Culpeper's in Auckland managed to secure 500 dozen and ran an all-you-can-eat promotion at $175 a head. One diner scoffed seven dozen.

The parasite bonamia ostreae has destroyed the farmed oyster industry on Stewart Island and in the Marlborough Sounds but there is no evidence of it infecting the wild fishery, as was feared.

Wright, in his role for 19 years, has seen wildly varying seasonal conditions and complete closures in several years but is cautiously optimistic about the way this season is shaping, which opened on March 1.

An encouraging sign is strong oyster recruitment, the best since 2008, and low mortalities in survey tows conducted over the summer.

The oysters are infected with a less virulent strain of bonamia - exitiosus - which is not harmful to humans, and is at low levels this season.

Barnes Oysters, a co-operative of eight seafood companies, employs 18 openers, a loyal staff that return year after year.

They include 80-year-old Errol Ryan, still going strong.

A fast opener earns about $50 an hour.

Some are tradies taking a break from their regular work, others are seasonal workers and some like Errol Ryan cannot stay away.

Those long-term loyalties extend to distributors who may have been dealing with the company for decades.
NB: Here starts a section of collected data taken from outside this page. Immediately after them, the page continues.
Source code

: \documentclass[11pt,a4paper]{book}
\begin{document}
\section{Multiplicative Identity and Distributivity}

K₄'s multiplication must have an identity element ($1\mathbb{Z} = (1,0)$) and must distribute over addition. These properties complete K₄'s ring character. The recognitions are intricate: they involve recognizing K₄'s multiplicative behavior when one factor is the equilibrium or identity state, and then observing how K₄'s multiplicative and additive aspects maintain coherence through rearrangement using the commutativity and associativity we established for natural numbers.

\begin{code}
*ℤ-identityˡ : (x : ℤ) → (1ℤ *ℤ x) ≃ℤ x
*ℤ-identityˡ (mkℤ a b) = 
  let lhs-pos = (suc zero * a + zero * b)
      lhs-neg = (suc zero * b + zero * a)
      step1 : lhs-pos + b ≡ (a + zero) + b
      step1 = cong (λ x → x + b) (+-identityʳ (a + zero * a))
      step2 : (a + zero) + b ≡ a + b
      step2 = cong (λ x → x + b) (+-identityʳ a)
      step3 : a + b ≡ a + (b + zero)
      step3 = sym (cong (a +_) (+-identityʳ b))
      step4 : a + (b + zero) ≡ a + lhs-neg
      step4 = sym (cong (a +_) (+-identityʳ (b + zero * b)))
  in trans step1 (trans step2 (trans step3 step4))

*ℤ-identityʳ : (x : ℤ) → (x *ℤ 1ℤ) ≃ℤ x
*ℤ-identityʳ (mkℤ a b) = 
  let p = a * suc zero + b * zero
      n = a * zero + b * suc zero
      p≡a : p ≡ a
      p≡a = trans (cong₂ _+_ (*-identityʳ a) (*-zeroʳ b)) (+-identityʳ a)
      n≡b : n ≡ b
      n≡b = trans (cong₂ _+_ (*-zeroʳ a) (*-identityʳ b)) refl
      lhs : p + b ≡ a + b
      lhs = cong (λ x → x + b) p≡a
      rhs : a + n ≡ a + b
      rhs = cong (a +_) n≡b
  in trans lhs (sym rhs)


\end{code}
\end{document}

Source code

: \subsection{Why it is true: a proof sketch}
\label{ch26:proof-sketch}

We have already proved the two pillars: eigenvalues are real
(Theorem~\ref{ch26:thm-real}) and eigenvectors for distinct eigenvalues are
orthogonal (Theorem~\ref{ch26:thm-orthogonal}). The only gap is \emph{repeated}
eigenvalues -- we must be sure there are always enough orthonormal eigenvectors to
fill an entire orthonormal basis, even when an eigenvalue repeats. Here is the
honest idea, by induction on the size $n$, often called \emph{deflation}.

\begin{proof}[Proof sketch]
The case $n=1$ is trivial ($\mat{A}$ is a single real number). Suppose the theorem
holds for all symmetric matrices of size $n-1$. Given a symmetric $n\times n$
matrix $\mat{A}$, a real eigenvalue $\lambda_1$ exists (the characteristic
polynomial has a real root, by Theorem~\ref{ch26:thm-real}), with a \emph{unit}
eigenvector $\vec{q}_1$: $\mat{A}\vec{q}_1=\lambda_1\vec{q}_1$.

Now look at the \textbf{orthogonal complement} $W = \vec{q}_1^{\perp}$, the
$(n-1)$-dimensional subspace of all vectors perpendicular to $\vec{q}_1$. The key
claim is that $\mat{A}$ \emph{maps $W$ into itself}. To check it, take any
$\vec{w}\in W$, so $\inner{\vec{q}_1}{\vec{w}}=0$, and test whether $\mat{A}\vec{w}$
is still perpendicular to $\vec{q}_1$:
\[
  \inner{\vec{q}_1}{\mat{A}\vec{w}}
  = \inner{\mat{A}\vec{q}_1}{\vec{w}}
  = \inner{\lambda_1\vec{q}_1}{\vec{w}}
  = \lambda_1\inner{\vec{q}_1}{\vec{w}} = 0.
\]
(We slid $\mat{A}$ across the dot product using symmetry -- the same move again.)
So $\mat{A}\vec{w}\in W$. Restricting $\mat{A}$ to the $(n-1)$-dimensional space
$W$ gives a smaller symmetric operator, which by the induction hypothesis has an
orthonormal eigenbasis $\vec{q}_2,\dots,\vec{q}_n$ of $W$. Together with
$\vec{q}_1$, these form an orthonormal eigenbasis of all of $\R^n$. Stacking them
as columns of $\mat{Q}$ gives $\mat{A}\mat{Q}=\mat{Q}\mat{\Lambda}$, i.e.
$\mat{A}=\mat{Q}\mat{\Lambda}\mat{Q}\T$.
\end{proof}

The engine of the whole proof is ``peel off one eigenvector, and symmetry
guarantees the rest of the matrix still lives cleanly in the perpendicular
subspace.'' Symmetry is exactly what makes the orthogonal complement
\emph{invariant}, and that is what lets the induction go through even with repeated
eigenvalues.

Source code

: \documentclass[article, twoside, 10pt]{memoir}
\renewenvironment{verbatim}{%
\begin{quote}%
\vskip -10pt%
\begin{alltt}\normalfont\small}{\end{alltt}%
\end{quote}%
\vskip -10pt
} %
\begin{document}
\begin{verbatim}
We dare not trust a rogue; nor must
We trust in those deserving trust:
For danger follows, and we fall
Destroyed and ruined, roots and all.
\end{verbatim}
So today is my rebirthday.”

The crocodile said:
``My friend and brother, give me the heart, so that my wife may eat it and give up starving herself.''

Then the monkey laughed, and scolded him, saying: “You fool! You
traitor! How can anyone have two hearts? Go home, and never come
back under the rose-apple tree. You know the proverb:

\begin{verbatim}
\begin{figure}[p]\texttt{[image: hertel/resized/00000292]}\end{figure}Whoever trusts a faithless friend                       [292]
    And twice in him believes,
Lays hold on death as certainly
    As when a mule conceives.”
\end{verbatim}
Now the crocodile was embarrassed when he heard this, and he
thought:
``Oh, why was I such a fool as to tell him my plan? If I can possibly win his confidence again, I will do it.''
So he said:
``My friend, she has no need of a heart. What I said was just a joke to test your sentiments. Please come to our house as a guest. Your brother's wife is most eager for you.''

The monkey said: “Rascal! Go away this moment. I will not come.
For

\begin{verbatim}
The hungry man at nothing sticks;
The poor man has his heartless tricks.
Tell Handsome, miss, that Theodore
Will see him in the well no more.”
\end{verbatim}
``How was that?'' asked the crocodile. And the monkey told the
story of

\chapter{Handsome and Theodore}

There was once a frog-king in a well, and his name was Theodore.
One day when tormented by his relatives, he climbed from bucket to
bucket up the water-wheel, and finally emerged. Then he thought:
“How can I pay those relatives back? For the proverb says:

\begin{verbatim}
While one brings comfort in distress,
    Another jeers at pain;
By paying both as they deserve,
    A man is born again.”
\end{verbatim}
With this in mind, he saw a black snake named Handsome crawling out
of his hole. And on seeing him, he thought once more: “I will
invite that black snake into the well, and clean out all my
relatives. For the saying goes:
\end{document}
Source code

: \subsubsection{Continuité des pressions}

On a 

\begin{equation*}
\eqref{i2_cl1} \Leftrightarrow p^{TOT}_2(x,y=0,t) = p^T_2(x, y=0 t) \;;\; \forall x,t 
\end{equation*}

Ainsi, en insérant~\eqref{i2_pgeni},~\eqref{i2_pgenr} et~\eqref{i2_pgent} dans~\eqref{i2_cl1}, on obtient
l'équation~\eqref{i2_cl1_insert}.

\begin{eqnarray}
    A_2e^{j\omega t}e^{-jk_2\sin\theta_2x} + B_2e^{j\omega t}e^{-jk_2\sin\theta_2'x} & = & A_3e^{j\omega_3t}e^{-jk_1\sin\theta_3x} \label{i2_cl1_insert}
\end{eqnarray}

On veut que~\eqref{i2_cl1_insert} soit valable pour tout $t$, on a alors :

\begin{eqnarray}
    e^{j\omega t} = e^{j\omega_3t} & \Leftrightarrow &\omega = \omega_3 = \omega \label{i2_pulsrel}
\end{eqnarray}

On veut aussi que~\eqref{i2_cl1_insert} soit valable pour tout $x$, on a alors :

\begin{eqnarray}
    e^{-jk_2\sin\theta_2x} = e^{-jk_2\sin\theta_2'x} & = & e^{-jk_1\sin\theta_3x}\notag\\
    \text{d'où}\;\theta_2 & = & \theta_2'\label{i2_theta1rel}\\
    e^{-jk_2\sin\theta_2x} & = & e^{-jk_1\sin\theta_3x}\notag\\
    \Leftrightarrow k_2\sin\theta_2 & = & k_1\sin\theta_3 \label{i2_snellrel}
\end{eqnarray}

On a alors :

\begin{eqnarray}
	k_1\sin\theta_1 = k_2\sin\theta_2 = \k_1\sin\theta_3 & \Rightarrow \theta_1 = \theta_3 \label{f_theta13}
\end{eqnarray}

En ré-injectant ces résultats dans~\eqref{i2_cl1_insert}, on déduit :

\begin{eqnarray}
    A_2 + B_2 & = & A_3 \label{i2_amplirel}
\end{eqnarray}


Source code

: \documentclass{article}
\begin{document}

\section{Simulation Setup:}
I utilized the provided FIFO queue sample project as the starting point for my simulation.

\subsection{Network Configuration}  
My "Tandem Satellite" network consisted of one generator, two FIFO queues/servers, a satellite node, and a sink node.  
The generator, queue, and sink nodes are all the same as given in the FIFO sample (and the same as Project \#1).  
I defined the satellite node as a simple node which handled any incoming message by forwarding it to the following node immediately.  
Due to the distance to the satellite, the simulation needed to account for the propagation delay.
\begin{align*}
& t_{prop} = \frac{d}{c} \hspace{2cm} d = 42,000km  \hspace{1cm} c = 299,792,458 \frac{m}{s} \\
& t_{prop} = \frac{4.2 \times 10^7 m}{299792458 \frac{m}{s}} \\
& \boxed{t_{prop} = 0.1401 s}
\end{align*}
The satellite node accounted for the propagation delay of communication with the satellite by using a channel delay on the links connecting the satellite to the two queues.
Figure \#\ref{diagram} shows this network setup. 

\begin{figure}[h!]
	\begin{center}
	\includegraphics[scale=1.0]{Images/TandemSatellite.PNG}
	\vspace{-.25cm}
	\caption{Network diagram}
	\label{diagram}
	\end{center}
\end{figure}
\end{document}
The most celebrated was Frank Whiting in Auckland who died last year aged 101.

He still drove when he was 99 and was selling oysters at 100.

Despite the demand, the quota holders are determined not to over-exploit a precious resource and fish conservatively.

The Total Allowable Commercial Catch is again 15 million but last year only about 10 million were landed.

The season ends on Aug 31 but most of the 11 boats in the fishery have tied up by then.

A highlight of the season is the Bluff oyster festival on May 25 which has again sold out.